■ **Work order**
From the records below, extract only the lines running from the line with "you test that?" to the line with "Is the instrument", both lines included, reproducing them exactly.

[Source texts of formatted documents]
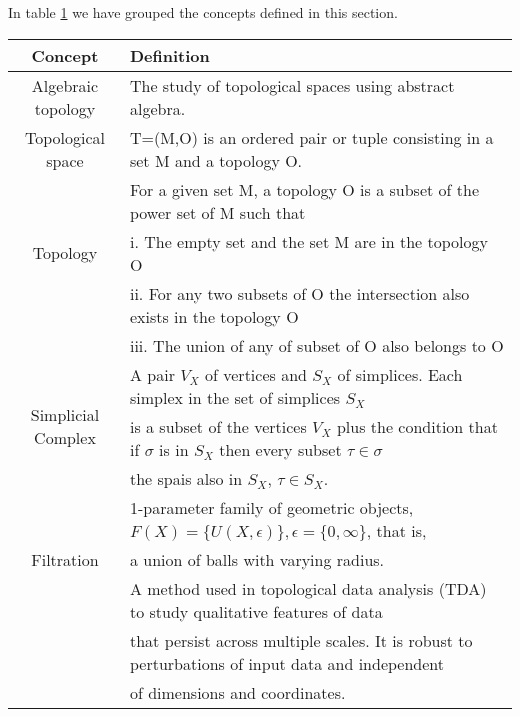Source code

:\documentclass[onecollarge,runningheads]{svjour2}
\begin{document}

In table \ref{table:table} we have grouped the concepts defined in this section.
\begin{table}[htbp]
\begin{center}
\begin{tabular}{|c|l|}
\hline
 Concept & Definition\\ 
\hline
  Algebraic topology & The study of topological spaces using abstract algebra.\\ 

 \hline
   Topological space & {T=(M,O) is an ordered pair or tuple consisting in a set M and a topology O.}\\ 

 \hline

 \multirow{3}{*}{Topology}
 & {For a given set M, a topology O is a subset of the power set of M such that} \\
 & {i. The empty set and the set M are in the topology O }  \\
 & {ii. For any two subsets of O the intersection also exists in the topology O } \\
 & {iii. The union of any of subset of O also belongs to O} \\
 \hline
\multirow{3}{*}{Simplicial Complex}
 & {A pair $V_X$ of vertices and $S_X$ of simplices. Each simplex in the set of simplices $S_X$ }  \\
 & {is a subset of the vertices $V_X$ plus the condition that if $\sigma$ is in $S_X$ then every subset $\tau \in \sigma$ }  \\
 & the spais also in $S_X$, $\tau \in S_X$.\\
 \hline
  \multirow{3}{*}{Filtration}
 & {1-parameter family of geometric objects, $F(X) = \{U(X, \epsilon)\}, \epsilon = \{ 0, \infty\}$, that is, }  \\
 & {a union of balls with varying radius.}  \\
 \hline\multirow{3}{*}{Persistent Homology}
 & {A method used in topological data analysis (TDA) to study qualitative features of data }  \\
 & {that persist across multiple scales. It is robust to perturbations of input data and  independent}  \\
 & {of dimensions and coordinates.} \\
 \hline
\end{tabular}
\label{table:table}
\end{center}
\end{table}
\end{document}
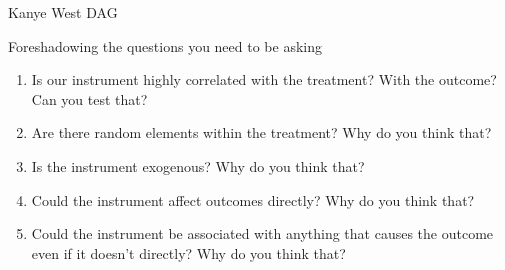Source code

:\documentclass{beamer}
\begin{document}
\begin{frame}{Kanye West DAG}


  \begin{center}
    \begin{minipage}{.5\textwidth}

      \begin{center}

      \end{center}
    \end{minipage}


  \end{center}


\end{frame}


\begin{frame}{Foreshadowing the questions you need to be asking}

  \begin{enumerate}
    \item Is our instrument highly correlated with the treatment? With the outcome? Can you test that?
    \item Are there random elements within the treatment? Why do you think that?
    \item Is the instrument exogenous?  Why do you think that?
    \item Could the instrument affect outcomes directly? Why do you think that?
    \item Could the instrument be associated with anything that causes the outcome even if it doesn't directly? Why do you think that?
  \end{enumerate}

\end{frame}
\end{document}
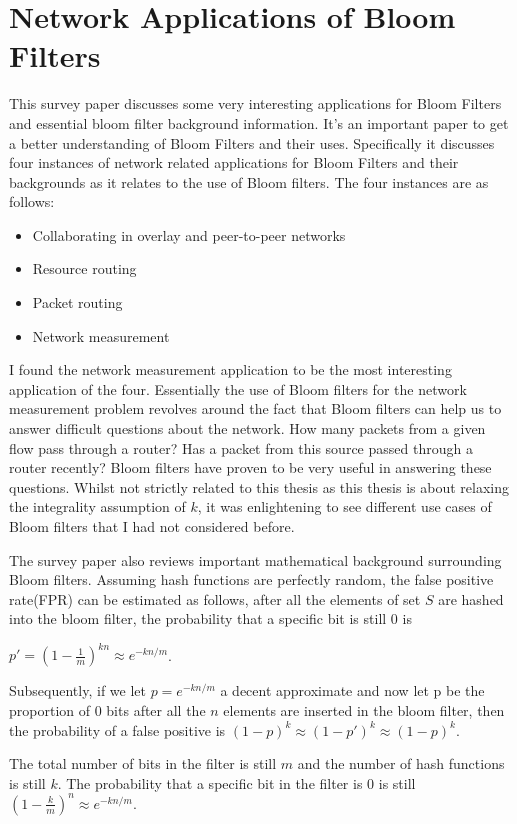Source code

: \documentclass[MScCS]{uccthesis}
\begin{document}
\section{Network Applications of Bloom Filters}
This survey paper\cite{broder2004network} discusses some very interesting applications for Bloom Filters and essential bloom filter background information. It's an important paper to get a better understanding of Bloom Filters and their uses. Specifically it discusses four instances of network related applications for Bloom Filters and their backgrounds as it relates to the use of Bloom filters. The four instances are as follows:
\begin{itemize}
    \item Collaborating in overlay and peer-to-peer networks
    \item Resource routing
    \item Packet routing
    \item Network measurement
\end{itemize}
I found the network measurement application to be the most interesting application of the four. Essentially the use of Bloom filters for the network measurement problem revolves around the fact that Bloom filters can help us to answer difficult questions about the network. How many packets from a given flow pass through a router? Has a packet from this source passed through a router recently? Bloom filters have proven to be very useful in answering these questions. Whilst not strictly related to this thesis as this thesis is about relaxing the integrality assumption of $k$, it was enlightening to see different use cases of Bloom filters that I had not considered before.

The survey paper also reviews important mathematical background surrounding Bloom filters. Assuming hash functions are perfectly random, the false positive rate(FPR) can be estimated as follows, after all the elements of set $S$ are hashed into the bloom filter, the probability that a specific bit is still 0 is

$ p ' = (1 - \frac{1}{m})^{kn} \approx e ^{-kn/m}$.

Subsequently, if we let $p = e ^{-kn/m}$ a decent approximate and now let p be the proportion of 0 bits after all the $n$ elements are inserted in the bloom filter, then the probability of a false positive is $(1-p)^k \approx (1-p')^k \approx (1-p)^k$.

The total number of bits in the filter is still $m$ and the number of hash functions is still $k$. The probability that a specific bit in the filter is 0 is still $(1-\frac{k}{m})^n \approx e^{-kn/m}$.
\end{document}
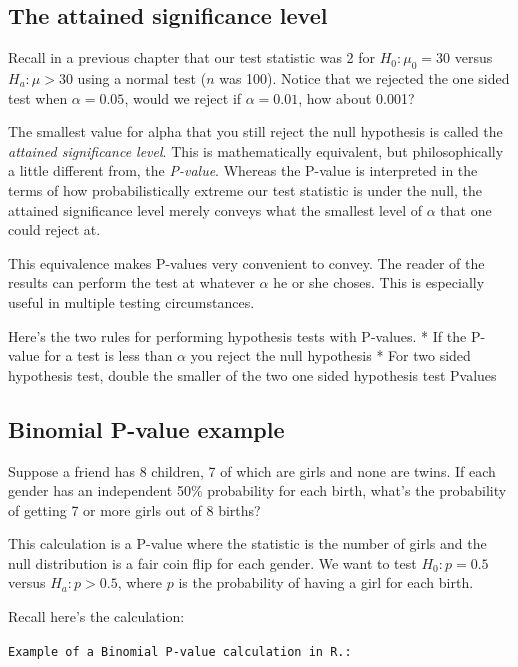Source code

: \documentclass[]{article}
\begin{document}
\subsection{The attained significance
level}\label{the-attained-significance-level}

Recall in a previous chapter that our test statistic was 2 for
$H_0 : \mu_0  = 30$ versus $H_a:\mu > 30$ using a normal test ($n$ was
100). Notice that we rejected the one sided test when $\alpha = 0.05$,
would we reject if $\alpha = 0.01$, how about 0.001?

The smallest value for alpha that you still reject the null hypothesis
is called the \emph{attained significance level}. This is mathematically
equivalent, but philosophically a little different from, the
\emph{P-value}. Whereas the P-value is interpreted in the terms of how
probabilistically extreme our test statistic is under the null, the
attained significance level merely conveys what the smallest level of
$\alpha$ that one could reject at.

This equivalence makes P-values very convenient to convey. The reader of
the results can perform the test at whatever $\alpha$ he or she choses.
This is especially useful in multiple testing circumstances.

Here's the two rules for performing hypothesis tests with P-values. * If
the P-value for a test is less than $\alpha$ you reject the null
hypothesis * For two sided hypothesis test, double the smaller of the
two one sided hypothesis test Pvalues

\subsection{Binomial P-value example}\label{binomial-p-value-example}

Suppose a friend has 8 children, 7 of which are girls and none are
twins. If each gender has an independent 50\% probability for each
birth, what's the probability of getting 7 or more girls out of 8
births?

This calculation is a P-value where the statistic is the number of girls
and the null distribution is a fair coin flip for each gender. We want
to test $H_0: p=0.5$ versus $H_a: p > 0.5$, where $p$ is the probability
of having a girl for each birth.

Recall here's the calculation:

\vspace{1pc}

\verb;Example of a Binomial P-value calculation in R.:;
\end{document}
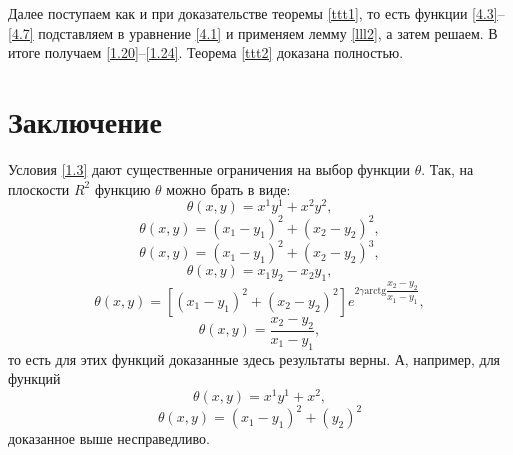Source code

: Далее поступаем как и при доказательстве теоремы \eqref{ttt1}, то есть функции \eqref{4.3}--\eqref{4.7} подставляем в уравнение \eqref{4.1} и применяем лемму \ref{lll2}, а затем решаем. В итоге получаем \eqref{1.20}--\eqref{1.24}. Теорема \ref{ttt2} доказана полностью.



\section*{Заключение}
Условия \eqref{1.3} дают существенные ограничения на выбор функции $\theta$.
Так, на плоскости $R^2$ функцию $\theta$ можно брать в виде:
$$ \theta(x,y) = x^1y^1 + x^2y^2, $$
$$ \theta(x,y) = (x_1-y_1)^2 + (x_2-y_2)^2, $$
$$ \theta(x,y) = (x_1-y_1)^2 + (x_2-y_2)^3, $$
$$ \theta(x,y) = x_1y_2 - x_2y_1, $$
$$ \theta(x,y) = [(x_1-y_1)^2 + (x_2-y_2)^2]e^{2\gamma \text{arctg}\dfrac{x_2-y_2}{x_1-y_1}}, $$
$$ \theta(x,y) = \dfrac{x_2-y_2}{x_1-y_1}, $$
то есть для этих функций доказанные здесь результаты верны. А, например, для функций
$$ \theta(x,y) = x^1y^1 + x^2, $$
$$ \theta(x,y) = (x_1-y_1)^2 + (y_2)^2 $$
доказанное выше несправедливо.


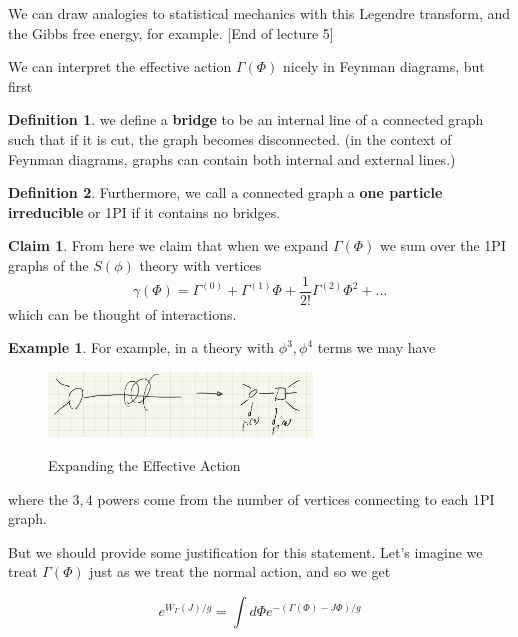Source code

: \documentclass{article}
\theoremstyle{definition}
\newtheorem{definition}{Definition}
\newtheorem{example}{Example}
\newtheorem{claim}{Claim}
\begin{document}
We can draw analogies to statistical mechanics with this Legendre transform, and
the Gibbs free energy, for example. [End of lecture 5]

We can interpret the effective action $\Gamma(\Phi)$ nicely in Feynman diagrams,
but first

\begin{definition}
  we define a \textbf{bridge} to be an internal line of a connected graph such
  that if it is cut, the graph becomes disconnected.
  (in the context of Feynman diagrams, graphs can contain both internal and
  external lines.)
\end{definition}

\begin{definition}
  Furthermore, we call a connected graph a \textbf{one particle irreducible} or
  1PI if it contains no bridges.
\end{definition}

\begin{claim}
  From here we claim that when we expand $\Gamma(\Phi)$ we sum over the 1PI
  graphs of the $S(\phi)$ theory with vertices
  \begin{equation}
    \gamma(\Phi) = \Gamma^{(0)} + \Gamma^{(1)} \Phi +
    \frac{1}{2!} \Gamma^{(2)} \Phi^2 + \dots
  \end{equation}
  which can be thought of interactions.
\end{claim}

\begin{example}
  For example, in a theory with $\phi^3, \phi^4$ terms we may have
  \begin{figure}[H]
    \centering
    \includegraphics[width=7cm]{res/AQFT/lec_6_effective_action_expansion}
    \label{lec_6_effective_action_expansion}
    \caption{Expanding the Effective Action}
  \end{figure}
  where the $3, 4$ powers come from the number of vertices connecting to each
  1PI graph.
\end{example}

But we should provide some justification for this statement. Let's imagine we
treat $\Gamma(\Phi)$ just as we treat the normal action, and so we get

\begin{equation}
  e^{W_\Gamma(J) / g} = \int d\Phi e^{-(\Gamma(\Phi) - J \Phi) / g}
\end{equation}
\end{document}
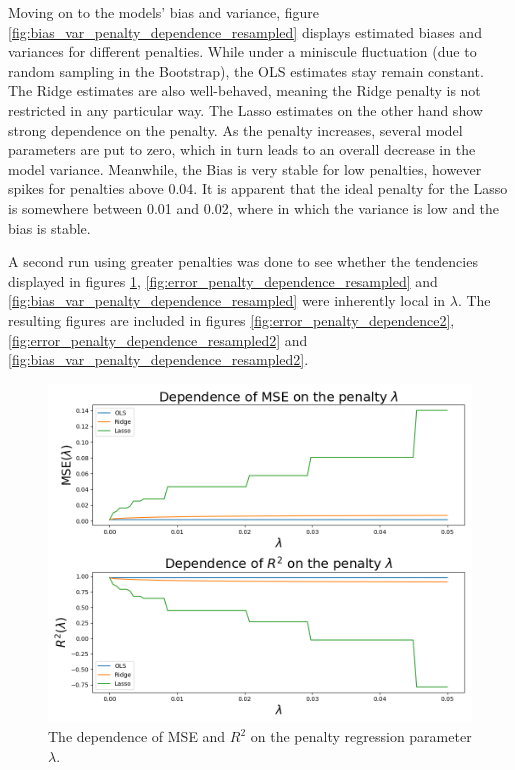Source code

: \documentclass[reprint,english]{revtex4-1}
\begin{document}
Moving on to the models' bias and variance, figure \ref{fig:bias_var_penalty_dependence_resampled} displays estimated biases and variances for different penalties. While under a miniscule fluctuation (due to random sampling in the Bootstrap), the OLS estimates stay remain constant. The Ridge estimates are also well-behaved, meaning the Ridge penalty is not restricted in any particular way. The Lasso estimates on the other hand show strong dependence on the penalty. As the penalty increases, several model parameters are put to zero, which in turn leads to an overall decrease in the model variance. Meanwhile, the Bias is very stable for low penalties, however spikes for penalties above 0.04. It is apparent that the ideal penalty for the Lasso is somewhere between 0.01 and 0.02, where in which the variance is low and the bias is stable.

A second run using greater penalties was done to see whether the tendencies displayed in figures \ref{fig:error_penalty_dependence}, \ref{fig:error_penalty_dependence_resampled} and \ref{fig:bias_var_penalty_dependence_resampled} were inherently local in \(\lambda\). The resulting figures are included in figures \ref{fig:error_penalty_dependence2}, \ref{fig:error_penalty_dependence_resampled2} and \ref{fig:bias_var_penalty_dependence_resampled2}.

\begin{figure}[h]
\centering
\includegraphics[scale=0.3,clip,trim={0cm 0cm 0cm 0cm}]{results/FrankeApprox/error1_deg5.png}
\caption{The dependence of MSE and \(R^2\) on the penalty regression parameter \(\lambda\).}\label{fig:error_penalty_dependence}
\end{figure}
\end{document}
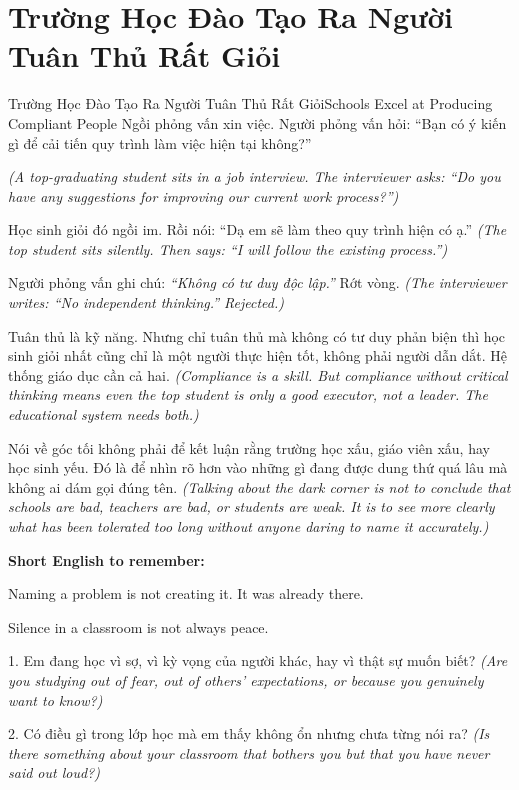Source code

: \section{Trường Học Đào Tạo Ra Người Tuân Thủ Rất Giỏi}
\begin{truyen}{Trường Học Đào Tạo Ra Người Tuân Thủ Rất Giỏi}{Schools Excel at Producing Compliant People}
 Ngồi phỏng vấn xin việc. Người phỏng vấn hỏi: ``Bạn có ý kiến gì để cải tiến quy trình làm việc hiện tại không?''

\textit{(A top-graduating student sits in a job interview. The interviewer asks: ``Do you have any suggestions for improving our current work process?'')}

Học sinh giỏi đó ngồi im. Rồi nói: ``Dạ em sẽ làm theo quy trình hiện có ạ.''
\textit{(The top student sits silently. Then says: ``I will follow the existing process.'')}

Người phỏng vấn ghi chú: \textit{``Không có tư duy độc lập.''} Rớt vòng.
\textit{(The interviewer writes: ``No independent thinking.'' Rejected.)}

\begin{baihoc}
Tuân thủ là kỹ năng. Nhưng chỉ tuân thủ mà không có tư duy phản biện thì học sinh giỏi nhất cũng chỉ là một người thực hiện tốt, không phải người dẫn dắt. Hệ thống giáo dục cần cả hai.
\textit{(Compliance is a skill. But compliance without critical thinking means even the top student is only a good executor, not a leader. The educational system needs both.)}
\end{baihoc}
\end{truyen}

\begin{baihoc}
Nói về góc tối không phải để kết luận rằng trường học xấu, giáo viên xấu, hay học sinh yếu. Đó là để nhìn rõ hơn vào những gì đang được dung thứ quá lâu mà không ai dám gọi đúng tên.
\textit{(Talking about the dark corner is not to conclude that schools are bad, teachers are bad, or students are weak. It is to see more clearly what has been tolerated too long without anyone daring to name it accurately.)}
\end{baihoc}

\begin{ghinhoanh}
\textbf{Short English to remember:}

Naming a problem is not creating it. It was already there.

Silence in a classroom is not always peace.
\end{ghinhoanh}

\begin{tuhocnhanh}
1. Em đang học vì sợ, vì kỳ vọng của người khác, hay vì thật sự muốn biết? \textit{(Are you studying out of fear, out of others' expectations, or because you genuinely want to know?)}

2. Có điều gì trong lớp học mà em thấy không ổn nhưng chưa từng nói ra? \textit{(Is there something about your classroom that bothers you but that you have never said out loud?)}
\end{tuhocnhanh}

\ngancach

■ **Answer to this exercise**
    \item Is our instrument highly correlated with the treatment? With the outcome? Can you test that?
    \item Are there random elements within the treatment? Why do you think that?
    \item Is the instrument exogenous?  Why do you think that?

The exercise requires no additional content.